Para pengemudi dari perusahaan taksi lain mengenali mereka, dan setelah keluar dari mobil, mereka saling menyapa dan memastikan pengenalan itu dengan tatapan mereka.
Wajah keempat pengemudi mobil mewah itu langsung murung.
Selama bertahun-tahun pengalaman mereka, mereka belum pernah melihat pemandangan sehebat itu.

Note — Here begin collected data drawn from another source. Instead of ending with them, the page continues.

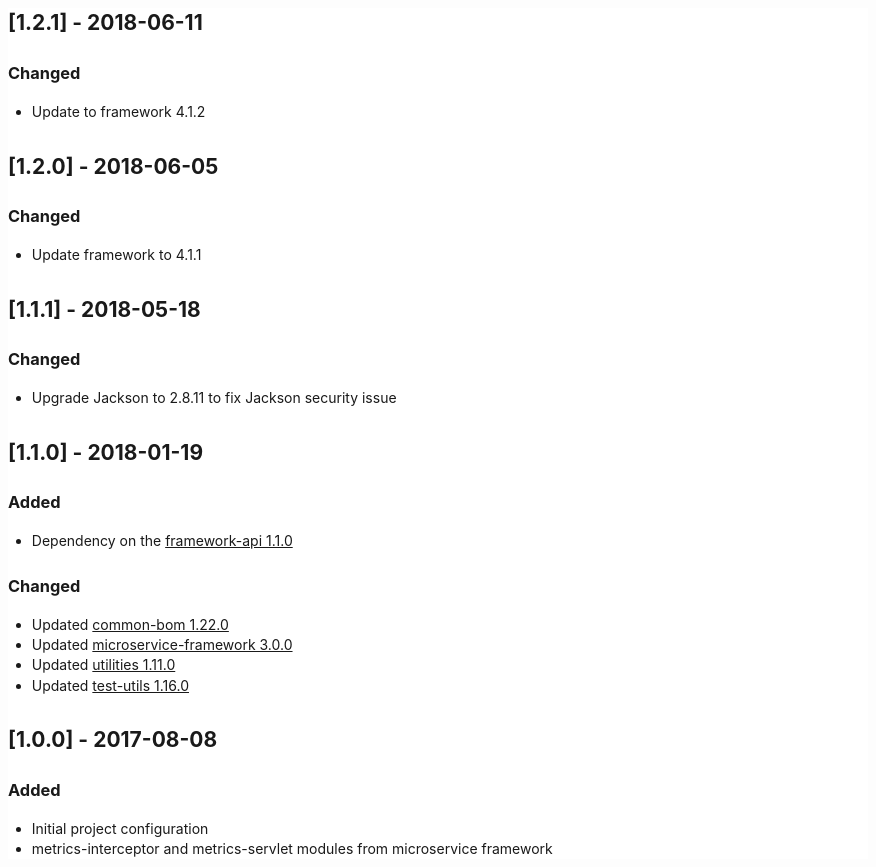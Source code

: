 ## [1.2.1] - 2018-06-11

### Changed
- Update to framework 4.1.2

## [1.2.0] - 2018-06-05

### Changed
- Update framework to 4.1.1

## [1.1.1] - 2018-05-18

### Changed
- Upgrade Jackson to 2.8.11 to fix Jackson security issue

## [1.1.0] - 2018-01-19

### Added
- Dependency on the [framework-api 1.1.0](https://github.com/CJSCommonPlatform/framework-api)

### Changed
- Updated [common-bom 1.22.0](https://github.com/CJSCommonPlatform/maven-common-bom) 
- Updated [microservice-framework 3.0.0](https://github.com/CJSCommonPlatform/microservice_framework) 
- Updated [utilities 1.11.0](https://github.com/CJSCommonPlatform/utilities) 
- Updated [test-utils 1.16.0](https://github.com/CJSCommonPlatform/test-utils) 

## [1.0.0] - 2017-08-08

### Added
- Initial project configuration
- metrics-interceptor and metrics-servlet modules from microservice framework
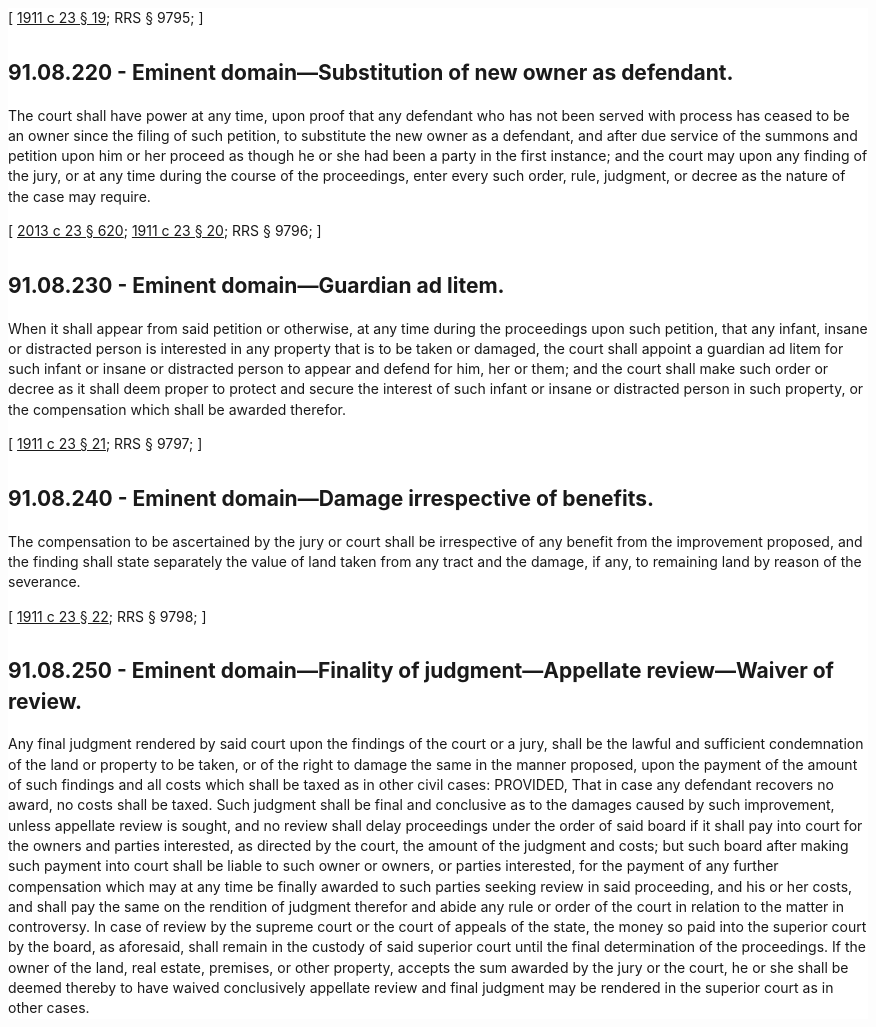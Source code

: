 \[ [1911 c 23 § 19](https://leg.wa.gov/CodeReviser/documents/sessionlaw/1911c23.pdf?cite=1911%20c%2023%20§%2019); RRS § 9795; \]

## 91.08.220 - Eminent domain—Substitution of new owner as defendant.
The court shall have power at any time, upon proof that any defendant who has not been served with process has ceased to be an owner since the filing of such petition, to substitute the new owner as a defendant, and after due service of the summons and petition upon him or her proceed as though he or she had been a party in the first instance; and the court may upon any finding of the jury, or at any time during the course of the proceedings, enter every such order, rule, judgment, or decree as the nature of the case may require.

\[ [2013 c 23 § 620](https://lawfilesext.leg.wa.gov/biennium/2013-14/Pdf/Bills/Session%20Laws/Senate/5077-S.SL.pdf?cite=2013%20c%2023%20§%20620); [1911 c 23 § 20](https://leg.wa.gov/CodeReviser/documents/sessionlaw/1911c23.pdf?cite=1911%20c%2023%20§%2020); RRS § 9796; \]

## 91.08.230 - Eminent domain—Guardian ad litem.
When it shall appear from said petition or otherwise, at any time during the proceedings upon such petition, that any infant, insane or distracted person is interested in any property that is to be taken or damaged, the court shall appoint a guardian ad litem for such infant or insane or distracted person to appear and defend for him, her or them; and the court shall make such order or decree as it shall deem proper to protect and secure the interest of such infant or insane or distracted person in such property, or the compensation which shall be awarded therefor.

\[ [1911 c 23 § 21](https://leg.wa.gov/CodeReviser/documents/sessionlaw/1911c23.pdf?cite=1911%20c%2023%20§%2021); RRS § 9797; \]

## 91.08.240 - Eminent domain—Damage irrespective of benefits.
The compensation to be ascertained by the jury or court shall be irrespective of any benefit from the improvement proposed, and the finding shall state separately the value of land taken from any tract and the damage, if any, to remaining land by reason of the severance.

\[ [1911 c 23 § 22](https://leg.wa.gov/CodeReviser/documents/sessionlaw/1911c23.pdf?cite=1911%20c%2023%20§%2022); RRS § 9798; \]

## 91.08.250 - Eminent domain—Finality of judgment—Appellate review—Waiver of review.
Any final judgment rendered by said court upon the findings of the court or a jury, shall be the lawful and sufficient condemnation of the land or property to be taken, or of the right to damage the same in the manner proposed, upon the payment of the amount of such findings and all costs which shall be taxed as in other civil cases: PROVIDED, That in case any defendant recovers no award, no costs shall be taxed. Such judgment shall be final and conclusive as to the damages caused by such improvement, unless appellate review is sought, and no review shall delay proceedings under the order of said board if it shall pay into court for the owners and parties interested, as directed by the court, the amount of the judgment and costs; but such board after making such payment into court shall be liable to such owner or owners, or parties interested, for the payment of any further compensation which may at any time be finally awarded to such parties seeking review in said proceeding, and his or her costs, and shall pay the same on the rendition of judgment therefor and abide any rule or order of the court in relation to the matter in controversy. In case of review by the supreme court or the court of appeals of the state, the money so paid into the superior court by the board, as aforesaid, shall remain in the custody of said superior court until the final determination of the proceedings. If the owner of the land, real estate, premises, or other property, accepts the sum awarded by the jury or the court, he or she shall be deemed thereby to have waived conclusively appellate review and final judgment may be rendered in the superior court as in other cases.
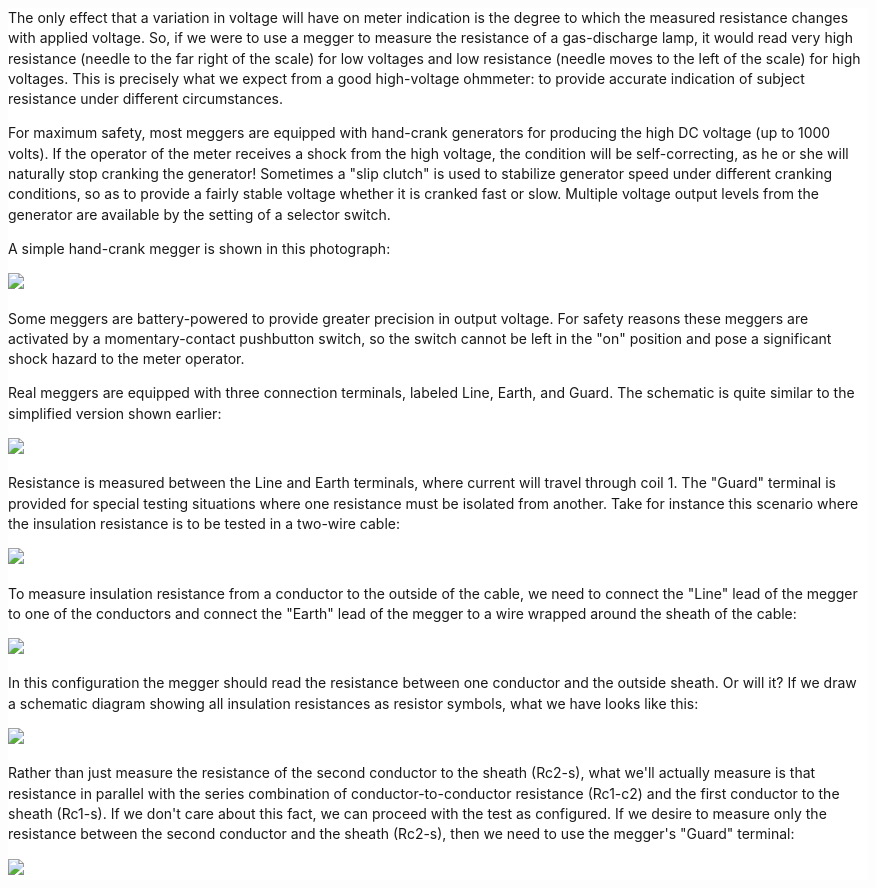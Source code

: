 The only effect that a variation in voltage will have on meter indication is the degree to which the measured resistance changes with applied voltage. So, if we were to use a megger to measure the resistance of a gas-discharge lamp, it would read very high resistance \(needle to the far right of the scale\) for low voltages and low resistance \(needle moves to the left of the scale\) for high voltages. This is precisely what we expect from a good high-voltage ohmmeter: to provide accurate indication of subject resistance under different circumstances.

For maximum safety, most meggers are equipped with hand-crank generators for producing the high DC voltage \(up to 1000 volts\). If the operator of the meter receives a shock from the high voltage, the condition will be self-correcting, as he or she will naturally stop cranking the generator! Sometimes a "slip clutch" is used to stabilize generator speed under different cranking conditions, so as to provide a fairly stable voltage whether it is cranked fast or slow. Multiple voltage output levels from the generator are available by the setting of a selector switch.

A simple hand-crank megger is shown in this photograph:

![](http://www.ibiblio.org/kuphaldt/electricCircuits/DC/50043.jpg)

Some meggers are battery-powered to provide greater precision in output voltage. For safety reasons these meggers are activated by a momentary-contact pushbutton switch, so the switch cannot be left in the "on" position and pose a significant shock hazard to the meter operator.

Real meggers are equipped with three connection terminals, labeled Line, Earth, and Guard. The schematic is quite similar to the simplified version shown earlier:

![](http://www.ibiblio.org/kuphaldt/electricCircuits/DC/00375.png)

Resistance is measured between the Line and Earth terminals, where current will travel through coil 1. The "Guard" terminal is provided for special testing situations where one resistance must be isolated from another. Take for instance this scenario where the insulation resistance is to be tested in a two-wire cable:

![](http://www.ibiblio.org/kuphaldt/electricCircuits/DC/00376.png)

To measure insulation resistance from a conductor to the outside of the cable, we need to connect the "Line" lead of the megger to one of the conductors and connect the "Earth" lead of the megger to a wire wrapped around the sheath of the cable:

![](http://www.ibiblio.org/kuphaldt/electricCircuits/DC/00377.png)

In this configuration the megger should read the resistance between one conductor and the outside sheath. Or will it? If we draw a schematic diagram showing all insulation resistances as resistor symbols, what we have looks like this:

![](http://www.ibiblio.org/kuphaldt/electricCircuits/DC/00378.png)

Rather than just measure the resistance of the second conductor to the sheath \(Rc2-s\), what we'll actually measure is that resistance in parallel with the series combination of conductor-to-conductor resistance \(Rc1-c2\) and the first conductor to the sheath \(Rc1-s\). If we don't care about this fact, we can proceed with the test as configured. If we desire to measure only the resistance between the second conductor and the sheath \(Rc2-s\), then we need to use the megger's "Guard" terminal:

![](http://www.ibiblio.org/kuphaldt/electricCircuits/DC/00379.png)
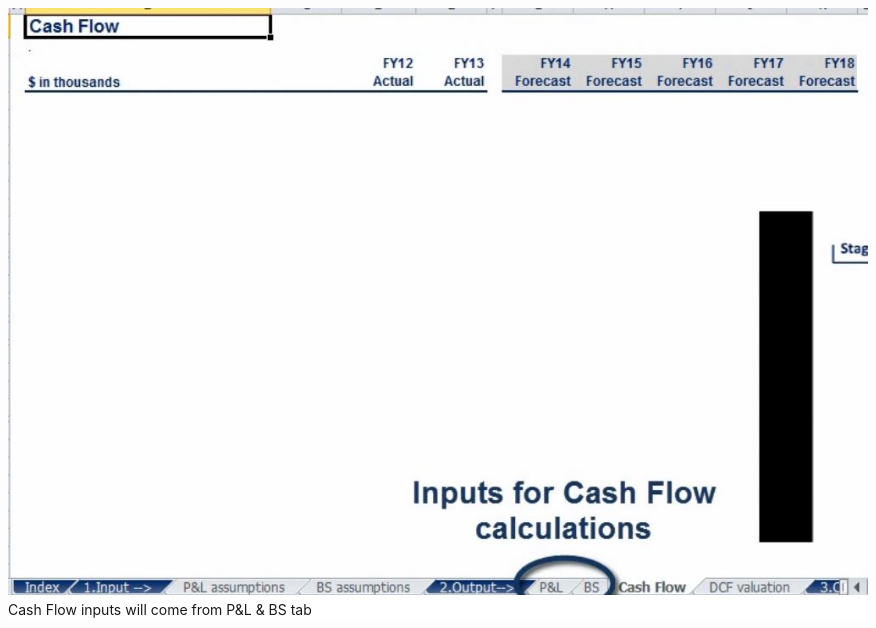   <img src="/img/posts/valuation/cashflow.JPG" class="blg-img" alt="Cash Flow">
  <figcaption>Cash Flow inputs will come from P&L & BS tab</figcaption>
</figure>

<figure>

Mereka menduga insiden ini akan meledak dan mereka pasti tidak akan keluar tanpa cedera.
Untuk sementara waktu, mereka hanya bisa menutup jendela rapat-rapat dan bersembunyi.
Saat kerumunan pengemudi taksi berkumpul, masing-masing dengan kemarahan di wajah mereka, mereka mulai berteriak keras.
Siapa yang menabrak seseorang?”
Orang yang menabraknya, kalau kamu pintar, keluarlah dari mobil dengan baik-baik.”
Haha, kamu pikir kamu lebih tinggi dari yang lain karena kamu mengendarai mobil mewah?
Mari kita lihat apakah kau punya nyali untuk menghadapi kami.”
Ada sekitar empat puluh pengemudi taksi, kehadiran mereka yang mengesankan tidak dapat disangkal, masing-masing menunjukkan sikap keras kepala.
Sopir taksi, sebagai bagian dari kelas pekerja bawah, biasanya tidak memiliki kehidupan yang mudah.
Mereka kerap menghadapi keluhan dari pelanggan, pemotongan bonus dan gaji oleh perusahaan, dan bahkan keluarga mereka sendiri membenci mereka karena penghasilannya tidak cukup.
Hidup mereka penuh dengan frustrasi, tetapi sebagai orang dewasa, mereka harus mengertakkan gigi dan menelannya.
Namun kali ini, saat diejek dan dihina oleh teman sebayanya dan ada rekan kerjanya yang dipukuli, kemarahan pun muncul dalam hati mereka, melampiaskan kepahitan dan rasa frustrasi yang terpendam di dalam.
Dalam kebencian bersama dan keinginan untuk membalas dendam, mereka memancarkan jiwa yang agak kesatria.
Karena jalannya diblokir, terjadilah kemacetan lalu lintas besar-besaran; mobil-mobil di depan dan di belakang terus-menerus membunyikan klakson, tetapi hanya itu yang dapat mereka lakukan.
Di dalam Cayenne, keempat pengemudi duduk terdiam, wajah mereka pucat pasi karena ketakutan.
Bahkan Xu Xuanqiang dan Xu Jianglong tampak terganggu.
Di luar lingkaran kemacetan, seorang pemuda, melihat situasi berjalan sesuai rencana, menghela napas lega, senyum mengembang di wajahnya.
Dia mengirim pesan singkat: Bos, semuanya berjalan lancar sesuai rencana di sini.”
Sudah diterima,” begitulah balasannya.
Pemuda itu menyaksikan situasi di tempat kejadian menjadi buntu, keempat Cayenne mengepung dengan kuat, terjebak seolah di lumpur, tidak dapat bergerak sedikit pun.
Para sopir taksi yang berkumpul itu melontarkan berbagai kata-kata kasar, ada yang menyerang pribadi pihak lain secara kasar, ada pula yang tanpa malu-malu melontarkan hinaan kepada keluarga pihak lawan, ludah berhamburan ke mana-mana.
Sementara itu, di kedua ujung jalan, pengemudi yang tak terhitung jumlahnya yang terhalang oleh lalu lintas menjadi semakin gelisah.
Ada yang membunyikan klakson tanpa henti, ada yang mengumpat keras, dan ada pula yang sekadar berhenti untuk menikmati pemandangan.
Bagaimana pun, suasana menjadi ramai dan kacau untuk sementara waktu.